*** Opening of Input for this task ***

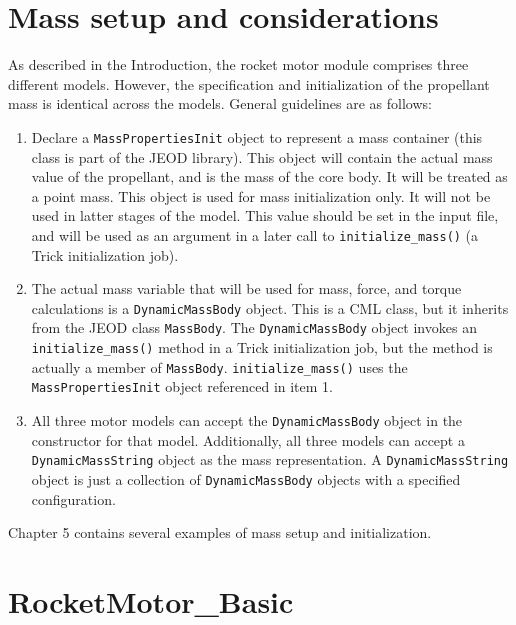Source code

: \documentclass[11pt,fleqn]{report}
\begin{document}
\section{Mass setup and considerations}
As described in the Introduction, the rocket motor module comprises three different models.  However, the specification and initialization of the propellant mass is identical across the models.  General guidelines are as follows:
\begin{enumerate}
\item Declare a \verb|MassPropertiesInit| object to represent a mass container (this class is part of the JEOD library).  This object will contain the actual mass value of the propellant, and is the mass of the core body.  It will be treated as a point mass.  This object is used for mass initialization only.  It will not be used in latter stages of the model.  This value should be set in the input file, and will be used as an argument in a later call to \verb|initialize_mass()| (a Trick initialization job).
\item The actual mass variable that will be used for mass, force, and torque calculations is a \verb|DynamicMassBody| object.  This is a CML class, but it inherits from the JEOD class \verb|MassBody|.  The \verb|DynamicMassBody| object invokes an \verb|initialize_mass()| method in a Trick initialization job, but the method is actually a member of \verb|MassBody|.  \verb|initialize_mass()| uses the \verb|MassPropertiesInit| object referenced in item 1.
\item All three motor models can accept the \verb|DynamicMassBody| object in the constructor for that model.  Additionally, all three models can accept a \verb|DynamicMassString| object as the mass representation.  A \verb|DynamicMassString| object is just a collection of \verb|DynamicMassBody| objects with a specified configuration.
\end{enumerate}
Chapter 5 contains several examples of mass setup and initialization.

\section{RocketMotor\_Basic}
\end{document}
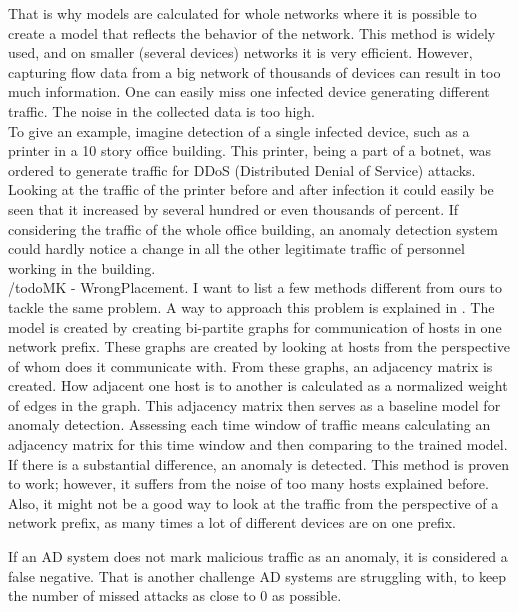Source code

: \documentclass[thesis=B,english]{FITthesis}[2012/10/20]
\begin{document}
That is why models are calculated for whole networks where it is possible to create a model that reflects the behavior of the network.
This method is widely used, and on smaller (several devices) networks it is very efficient.
However, capturing flow data from a big network of thousands of devices can result in too much information.
One can easily miss one infected device generating different traffic.
The noise in the collected data is too high. \\

To give an example, imagine detection of a single infected device, such as a printer in a 10 story office building.
This printer, being a part of a botnet, was ordered to generate traffic for DDoS (Distributed Denial of Service) attacks.
Looking at the traffic of the printer before and after infection it could easily be seen that it increased by several hundred or even thousands of percent.
If considering the traffic of the whole office building, an anomaly detection system could hardly notice a change in all the other legitimate traffic of personnel working in the building. \\

/todo{MK - WrongPlacement. I want to list a few methods different from ours to tackle the same problem.}
A way to approach this problem is explained in \cite{xu2011network}.
The model is created by creating bi-partite graphs for communication of hosts in one network prefix.
These graphs are created by looking at hosts from the perspective of whom does it communicate with.
From these graphs, an adjacency matrix is created.
How adjacent one host is to another is calculated as a normalized weight of edges in the graph.
This adjacency matrix then serves as a baseline model for anomaly detection.
Assessing each time window of traffic means calculating an adjacency matrix for this time window and then comparing to the trained model.
If there is a substantial difference, an anomaly is detected.
This method is proven to work; however, it suffers from the noise of too many hosts explained before.
Also, it might not be a good way to look at the traffic from the perspective of a network prefix, as many times a lot of different devices are on one prefix. \\

If an AD system does not mark malicious traffic as an anomaly, it is considered a false negative.
That is another challenge AD systems are struggling with, to keep the number of missed attacks as close to 0 as possible. \\
\end{document}
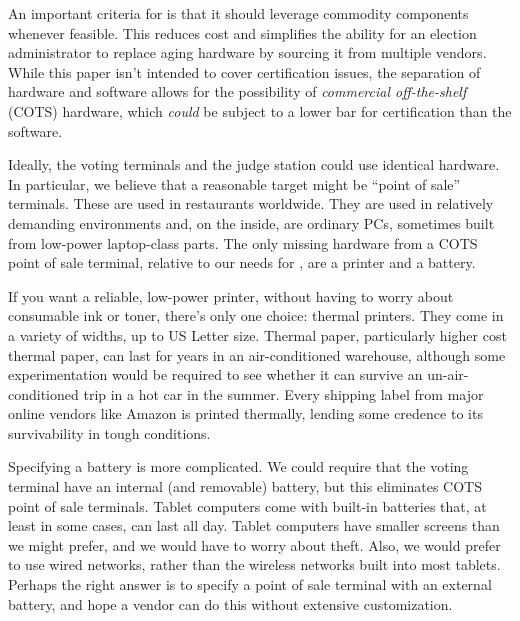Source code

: An important criteria for \projname is that it should leverage commodity components whenever feasible. This reduces cost and simplifies the ability for an election administrator to replace aging hardware by sourcing it from multiple vendors. While this paper isn't intended to cover certification issues, the separation of hardware and software allows for the possibility of {\em commercial off-the-shelf} (COTS) hardware, which {\em could} be subject to a lower bar for certification than the software.

Ideally, the voting terminals and the judge station could use identical hardware. In particular, we believe that a reasonable target might be ``point of sale'' terminals. These are used in restaurants worldwide. They are used in relatively demanding environments and, on the inside, are ordinary PCs, sometimes built from low-power laptop-class parts. The only missing hardware from a COTS point of sale terminal, relative to our needs for \projname, are a printer and a battery.

If you want a reliable, low-power printer, without having to worry about consumable ink or toner, there's only one choice: thermal printers. They come in a variety of widths, up to US Letter size. Thermal paper, particularly higher cost thermal paper, can last for years in an air-conditioned warehouse, although some experimentation would be required to see whether it can survive an un-air-conditioned trip in a hot car in the summer. Every shipping label from major online vendors like Amazon is printed thermally, lending some credence to its survivability in tough conditions.

Specifying a battery is more complicated. We could require that the voting terminal have an internal (and removable) battery, but this eliminates COTS point of sale terminals. Tablet computers come with built-in batteries that, at least in some cases, can last all day. Tablet computers have smaller screens than we might prefer, and we would have to worry about theft. Also, we would prefer to use wired networks, rather than the wireless networks built into most tablets. Perhaps the right answer is to specify a point of sale terminal with an external battery, and hope a vendor can do this without extensive customization.

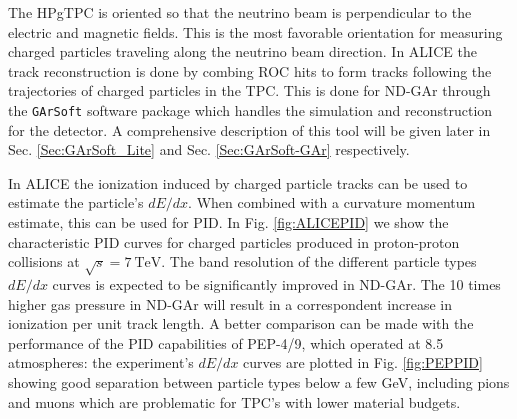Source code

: The HPgTPC is oriented so that the neutrino beam is perpendicular to the electric and magnetic fields. This is the most favorable orientation for measuring charged particles traveling along the neutrino beam direction. In ALICE the track reconstruction is done by combing ROC hits to form tracks following the trajectories of charged particles in the TPC. This is done for ND-GAr through the \texttt{GArSoft} software package which handles the simulation and reconstruction for the detector. A comprehensive description of this tool will be given later in Sec. \ref{Sec:GArSoft_Lite} and Sec. \ref{Sec:GArSoft-GAr} respectively. 

In ALICE the ionization induced by charged particle tracks can be used to estimate the particle's $dE/dx$. When combined with a curvature momentum estimate, this can be used for PID. In Fig. \ref{fig:ALICEPID} we show the characteristic PID curves for charged particles produced in proton-proton collisions at $\sqrt{s}=7 \ \text{TeV}$. The band resolution of the different particle types $dE/dx$ curves is expected to be significantly improved in ND-GAr. The 10 times higher gas pressure in ND-GAr will result in a correspondent increase in ionization per unit track length. A better comparison can be made with the performance of the PID capabilities of PEP-4/9, which operated at 8.5 atmospheres: the experiment's $dE/dx$ curves are plotted in Fig. \ref{fig:PEPPID} showing good separation between particle types below a few GeV, including pions and muons which are problematic for TPC's with lower material budgets. 

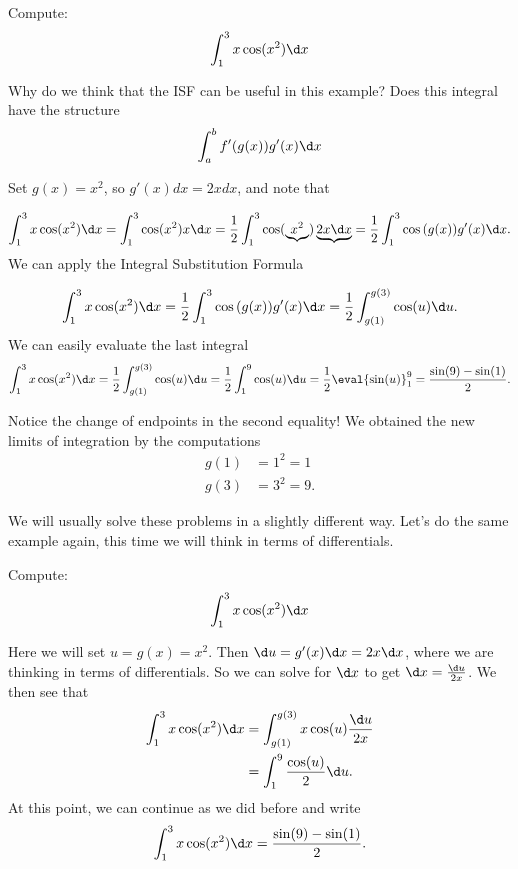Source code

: \documentclass{ximera}
\begin{document}
\begin{example}
Compute:
\[
\int_1^3 x\cos(x^2)\d x
\]
\begin{explanation}
Why do we think that the ISF can be useful in this example?
Does this integral have the structure
\[
\int_a^b f'(g(x)) g'(x) \d x 
\]

Set $g(x) = x^2$, so $g'(x)dx = 2x dx$, and note that

\[
\int_1^3 x\cos(x^2)\d x=
\int_1^3 \cos(x^2)x\d x=\frac{1}{2}\int_1^{3} \cos(\underbrace{x^2})\underbrace{2x\d x}=\frac{1}{2}\int_1^{3} \cos{(g(x))}g'(x)\d x.
\]
We can apply the Integral Substitution Formula

\[
\int_1^3 x\cos(x^2)\d x=
\frac{1}{2}\int_1^{3} \cos{(g(x))}g'(x)\d x=\frac{1}{2}\int_{g(1)}^{g(3)} \cos(u) \d u.
\]
We can easily evaluate the last integral
\[
\int_1^3 x\cos(x^2)\d x=
\frac{1}{2}\int_{g(1)}^{g(3)} \cos(u) \d u=\frac{1}{2}\int_{1}^{9} \cos(u) \d u=\frac{1}{2}\eval{\sin(u)}_1^9= \frac{\sin(9) -\sin(1)}{2}.
\]

Notice the change of endpoints in the second equality!  
We obtained the new limits of integration by the computations
\begin{align*}
g(1) &= 1^2 = 1  \\
g(3) &= 3^2 = 9.
\end{align*}
\end{explanation}
\end{example}

We will usually solve these problems in a slightly different
way. Let's do the same example again, this time we will think in terms
of differentials.

\begin{example}\label{main example}
Compute:
\[
\int_1^3 x\cos(x^2)\d x
\]
\begin{explanation}
Here we will set $u=g(x) = x^2$. Then $\d u =g'(x)\d x=2x\d x$,
where we are thinking in terms of differentials. So we can solve for
$\d x$ to get $\d x = \frac{\d u}{2x}$.  We then see
that
\begin{align*}
  \int_1^3 x \cos(x^2) \d x &= \int_{g(1)}^{g(3)} x \cos(u) \frac{\d u}{2x}\\
  &= \int_{1}^{9} \frac{\cos(u)}{2}\d u .
\end{align*}
At this point, we can continue as we did before and write
\[
\int_1^3 x\cos(x^2)\d x= \frac{\sin(9) -\sin(1)}{2}.
\]
\end{explanation}
\end{example}
\end{document}
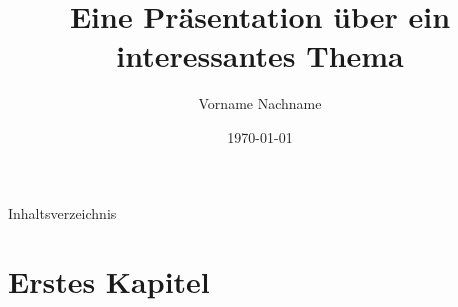 \documentclass{beamer} %
\title{Eine Präsentation über ein interessantes Thema}
\author{Vorname Nachname}
\institute{Ludwig-Maximilians-Universität München \\ Name des Instituts %
}
\date{\today} %
\begin{document}

\begin{frame} %
\titlepage %
\end{frame} %


 \begin{frame}{Inhaltsverzeichnis} %
 \tableofcontents %
 \end{frame}


\section{Erstes Kapitel} %

\end{document}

*** Close of Input for this task ***

Instructions for the task -> With the pictures omitted, restate word for word the lines above from the line that has "The model is" up to and including the line that has "than the software.", and no other lines.

Answer box ->
The model is created by creating bi-partite graphs for communication of hosts in one network prefix.
These graphs are created by looking at hosts from the perspective of whom does it communicate with.
From these graphs, an adjacency matrix is created.
How adjacent one host is to another is calculated as a normalized weight of edges in the graph.
This adjacency matrix then serves as a baseline model for anomaly detection.
Assessing each time window of traffic means calculating an adjacency matrix for this time window and then comparing to the trained model.
If there is a substantial difference, an anomaly is detected.
This method is proven to work; however, it suffers from the noise of too many hosts explained before.
Also, it might not be a good way to look at the traffic from the perspective of a network prefix, as many times a lot of different devices are on one prefix. \\

If an AD system does not mark malicious traffic as an anomaly, it is considered a false negative.
That is another challenge AD systems are struggling with, to keep the number of missed attacks as close to 0 as possible. \\
\end{document}
Source code

: An important criteria for \projname is that it should leverage commodity components whenever feasible. This reduces cost and simplifies the ability for an election administrator to replace aging hardware by sourcing it from multiple vendors. While this paper isn't intended to cover certification issues, the separation of hardware and software allows for the possibility of {\em commercial off-the-shelf} (COTS) hardware, which {\em could} be subject to a lower bar for certification than the software.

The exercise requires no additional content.